**Prompt**
From the entries below, return only the lines starting at the one that contains "Files were exported" and ending at the one that contains "- The title can be changed.", exactly as they stand.
= = = = = = =
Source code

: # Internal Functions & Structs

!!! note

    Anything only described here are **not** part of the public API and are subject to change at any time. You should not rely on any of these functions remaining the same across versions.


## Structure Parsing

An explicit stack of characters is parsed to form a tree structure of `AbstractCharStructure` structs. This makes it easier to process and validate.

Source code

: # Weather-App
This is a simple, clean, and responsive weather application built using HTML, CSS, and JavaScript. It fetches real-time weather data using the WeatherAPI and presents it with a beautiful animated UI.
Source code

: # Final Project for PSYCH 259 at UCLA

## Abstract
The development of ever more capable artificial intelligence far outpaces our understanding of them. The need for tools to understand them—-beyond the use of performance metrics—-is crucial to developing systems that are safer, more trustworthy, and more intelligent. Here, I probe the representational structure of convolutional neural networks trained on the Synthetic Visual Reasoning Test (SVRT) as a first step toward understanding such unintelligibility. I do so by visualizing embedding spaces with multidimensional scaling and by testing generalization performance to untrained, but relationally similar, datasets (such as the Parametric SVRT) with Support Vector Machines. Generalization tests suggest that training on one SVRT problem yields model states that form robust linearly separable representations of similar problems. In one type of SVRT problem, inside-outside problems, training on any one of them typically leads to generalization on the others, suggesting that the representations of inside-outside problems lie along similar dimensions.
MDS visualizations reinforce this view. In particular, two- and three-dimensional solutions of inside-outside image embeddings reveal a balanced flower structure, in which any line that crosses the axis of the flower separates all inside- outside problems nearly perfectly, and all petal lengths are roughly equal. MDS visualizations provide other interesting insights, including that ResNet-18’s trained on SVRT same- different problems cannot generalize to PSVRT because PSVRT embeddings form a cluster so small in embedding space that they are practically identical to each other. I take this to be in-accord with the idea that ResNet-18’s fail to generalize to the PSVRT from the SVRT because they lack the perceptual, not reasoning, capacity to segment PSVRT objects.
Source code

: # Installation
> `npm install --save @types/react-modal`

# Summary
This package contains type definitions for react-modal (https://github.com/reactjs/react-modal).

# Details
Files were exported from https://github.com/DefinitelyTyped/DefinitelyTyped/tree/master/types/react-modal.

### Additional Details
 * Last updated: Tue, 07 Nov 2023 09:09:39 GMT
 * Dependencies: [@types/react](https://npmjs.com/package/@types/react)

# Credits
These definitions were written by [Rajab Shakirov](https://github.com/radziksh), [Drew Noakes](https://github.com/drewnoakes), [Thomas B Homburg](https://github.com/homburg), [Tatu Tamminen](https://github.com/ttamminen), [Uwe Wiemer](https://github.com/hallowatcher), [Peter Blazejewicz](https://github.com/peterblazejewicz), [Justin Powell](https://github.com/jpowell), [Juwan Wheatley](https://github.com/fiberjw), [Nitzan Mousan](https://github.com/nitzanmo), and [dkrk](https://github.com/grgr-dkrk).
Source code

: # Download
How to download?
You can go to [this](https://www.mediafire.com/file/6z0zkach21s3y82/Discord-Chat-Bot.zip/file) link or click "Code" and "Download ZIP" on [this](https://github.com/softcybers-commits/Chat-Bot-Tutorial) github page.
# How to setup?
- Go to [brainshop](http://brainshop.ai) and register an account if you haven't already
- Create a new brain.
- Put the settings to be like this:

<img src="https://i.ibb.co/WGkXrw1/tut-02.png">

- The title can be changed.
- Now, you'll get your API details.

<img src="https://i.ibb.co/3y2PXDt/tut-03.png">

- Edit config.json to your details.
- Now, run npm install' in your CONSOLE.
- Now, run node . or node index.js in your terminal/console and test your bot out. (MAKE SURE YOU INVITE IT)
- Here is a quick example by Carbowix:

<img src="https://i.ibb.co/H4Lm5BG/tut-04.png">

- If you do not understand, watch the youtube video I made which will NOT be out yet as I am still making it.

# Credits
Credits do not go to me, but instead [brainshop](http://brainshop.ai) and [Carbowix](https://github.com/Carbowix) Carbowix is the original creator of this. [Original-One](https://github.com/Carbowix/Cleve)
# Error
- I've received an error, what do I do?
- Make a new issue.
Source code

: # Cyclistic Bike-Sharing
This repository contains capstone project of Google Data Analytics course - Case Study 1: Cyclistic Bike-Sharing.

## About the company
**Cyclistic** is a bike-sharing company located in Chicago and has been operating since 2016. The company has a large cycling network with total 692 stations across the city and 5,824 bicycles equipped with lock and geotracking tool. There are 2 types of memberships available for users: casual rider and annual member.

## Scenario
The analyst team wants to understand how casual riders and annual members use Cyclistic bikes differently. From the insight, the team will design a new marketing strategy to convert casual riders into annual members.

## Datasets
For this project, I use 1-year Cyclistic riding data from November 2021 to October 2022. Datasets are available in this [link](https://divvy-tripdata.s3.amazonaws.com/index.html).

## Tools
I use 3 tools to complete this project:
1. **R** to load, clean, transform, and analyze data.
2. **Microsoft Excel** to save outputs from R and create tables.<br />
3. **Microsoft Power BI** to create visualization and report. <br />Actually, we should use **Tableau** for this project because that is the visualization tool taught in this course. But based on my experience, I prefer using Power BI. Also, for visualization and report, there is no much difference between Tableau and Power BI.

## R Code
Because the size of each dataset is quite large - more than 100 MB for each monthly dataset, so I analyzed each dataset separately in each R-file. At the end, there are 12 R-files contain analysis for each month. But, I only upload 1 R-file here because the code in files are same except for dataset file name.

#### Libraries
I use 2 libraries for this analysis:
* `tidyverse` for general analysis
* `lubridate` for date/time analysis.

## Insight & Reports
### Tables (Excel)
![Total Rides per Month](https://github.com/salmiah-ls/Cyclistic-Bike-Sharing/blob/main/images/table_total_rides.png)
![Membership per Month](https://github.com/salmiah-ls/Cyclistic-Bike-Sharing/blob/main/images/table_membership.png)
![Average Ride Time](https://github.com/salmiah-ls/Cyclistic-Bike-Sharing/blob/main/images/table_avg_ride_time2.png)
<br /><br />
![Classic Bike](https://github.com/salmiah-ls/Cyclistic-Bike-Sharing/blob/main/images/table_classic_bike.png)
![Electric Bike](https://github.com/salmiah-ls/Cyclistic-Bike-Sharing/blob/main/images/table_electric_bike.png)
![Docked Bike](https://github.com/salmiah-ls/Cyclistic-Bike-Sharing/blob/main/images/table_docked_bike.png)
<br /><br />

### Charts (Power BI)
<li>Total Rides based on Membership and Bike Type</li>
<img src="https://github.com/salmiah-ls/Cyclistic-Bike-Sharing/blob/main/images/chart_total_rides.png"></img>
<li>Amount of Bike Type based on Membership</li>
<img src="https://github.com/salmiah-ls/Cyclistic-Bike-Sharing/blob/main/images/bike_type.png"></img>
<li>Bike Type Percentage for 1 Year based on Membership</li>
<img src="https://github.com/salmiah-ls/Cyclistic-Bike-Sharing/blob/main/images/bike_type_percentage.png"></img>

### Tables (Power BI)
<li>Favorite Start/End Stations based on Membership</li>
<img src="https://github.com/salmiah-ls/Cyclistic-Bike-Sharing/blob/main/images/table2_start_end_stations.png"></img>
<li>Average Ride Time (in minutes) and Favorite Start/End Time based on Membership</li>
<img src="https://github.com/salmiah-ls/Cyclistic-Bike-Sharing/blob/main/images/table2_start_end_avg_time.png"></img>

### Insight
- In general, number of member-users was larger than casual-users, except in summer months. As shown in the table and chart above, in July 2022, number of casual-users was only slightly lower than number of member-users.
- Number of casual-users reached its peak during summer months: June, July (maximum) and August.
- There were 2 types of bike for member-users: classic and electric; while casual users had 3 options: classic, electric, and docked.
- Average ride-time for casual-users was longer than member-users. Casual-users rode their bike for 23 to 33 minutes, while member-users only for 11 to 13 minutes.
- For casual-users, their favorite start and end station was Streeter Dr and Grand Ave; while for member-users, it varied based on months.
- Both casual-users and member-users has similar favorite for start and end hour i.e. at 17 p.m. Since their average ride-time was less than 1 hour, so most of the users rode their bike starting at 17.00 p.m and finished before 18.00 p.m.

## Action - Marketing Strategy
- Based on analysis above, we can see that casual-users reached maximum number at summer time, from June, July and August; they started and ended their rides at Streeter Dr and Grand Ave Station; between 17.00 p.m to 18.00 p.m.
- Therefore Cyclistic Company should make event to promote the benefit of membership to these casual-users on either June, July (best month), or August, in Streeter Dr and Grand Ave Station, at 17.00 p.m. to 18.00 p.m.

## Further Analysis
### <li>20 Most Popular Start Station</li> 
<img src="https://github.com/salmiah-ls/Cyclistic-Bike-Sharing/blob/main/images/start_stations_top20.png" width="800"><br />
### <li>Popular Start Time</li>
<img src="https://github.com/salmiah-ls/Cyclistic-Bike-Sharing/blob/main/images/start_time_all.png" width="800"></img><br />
= = = = = = =
**Written response**
Files were exported from https://github.com/DefinitelyTyped/DefinitelyTyped/tree/master/types/react-modal.

### Additional Details
 * Last updated: Tue, 07 Nov 2023 09:09:39 GMT
 * Dependencies: [@types/react](https://npmjs.com/package/@types/react)

# Credits
These definitions were written by [Rajab Shakirov](https://github.com/radziksh), [Drew Noakes](https://github.com/drewnoakes), [Thomas B Homburg](https://github.com/homburg), [Tatu Tamminen](https://github.com/ttamminen), [Uwe Wiemer](https://github.com/hallowatcher), [Peter Blazejewicz](https://github.com/peterblazejewicz), [Justin Powell](https://github.com/jpowell), [Juwan Wheatley](https://github.com/fiberjw), [Nitzan Mousan](https://github.com/nitzanmo), and [dkrk](https://github.com/grgr-dkrk).
Source code

: # Download
How to download?
You can go to [this](https://www.mediafire.com/file/6z0zkach21s3y82/Discord-Chat-Bot.zip/file) link or click "Code" and "Download ZIP" on [this](https://github.com/softcybers-commits/Chat-Bot-Tutorial) github page.
# How to setup?
- Go to [brainshop](http://brainshop.ai) and register an account if you haven't already
- Create a new brain.
- Put the settings to be like this:

<img src="https://i.ibb.co/WGkXrw1/tut-02.png">

- The title can be changed.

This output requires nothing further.